In smaller mammals, the team conducted similar experiments; however, due to small hibernating mammals having a slightly different hibernation experience – torpor and IBA – they found slightly different results. Although the proportion of myosin heads in DRX and SRX was similar across torpor, IBA and active state, they observed an overall increase in ATP consumption in the hibernating states. Due to smaller animals undergoing larger temperature fluctuations during hibernation, the team conducted another Mant-ATP chase assay in colder temperatures, revealing that ATP consumption increased in the IBA and active state, potentially indicating that non-shivering thermogenesis takes place in these states. However, they didn’t observe any cold-induced changes in myosin’s ATP consumption in the torpor state, indicating its more significant metabolic shutdown.

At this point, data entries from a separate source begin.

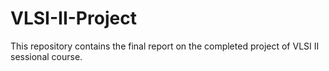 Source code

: # VLSI-II-Project
This repository contains the final report on the completed project of VLSI II sessional course.
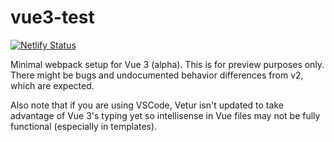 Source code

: # vue3-test

[![Netlify Status](https://api.netlify.com/api/v1/badges/f0006918-0e89-4781-a943-3bc5c4e6fed8/deploy-status)](https://app.netlify.com/sites/infallible-dijkstra-89855f/deploys)

Minimal webpack setup for Vue 3 (alpha). This is for preview purposes only. There might be bugs and undocumented behavior differences from v2, which are expected.

Also note that if you are using VSCode, Vetur isn't updated to take advantage of Vue 3's typing yet so intellisense in Vue files may not be fully functional (especially in templates).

The study also evaluated protein changes in small hibernators, revealing that one myosin protein’s structure was affected by hibernation; the protein Myh2 was extensively phosphorylated during torpor, not during the other states. Myosin protein structure was not found to differ in active and hibernating states in bigger hibernators and therefore suggests that Myh2 hyper-phosphorylation is associated with torpor, rather than hibernation in general.
“Altogether, our findings suggest that ATP turnover adaptations in DRX and SRX myosin states occur in small mammals like the Thirteen-lined ground squirrel during hibernation in cold environments. In contrast, larger mammals like the American black bear show no such changes, likely due to their stable body temperature during hibernation,” concluded senior author Julien Ochala (University of Copenhagen).
Further study is needed to validate and expand the results found in this paper, but it provides an interesting starting point for understanding the molecular mechanisms underlying hibernation in both small and large mammals.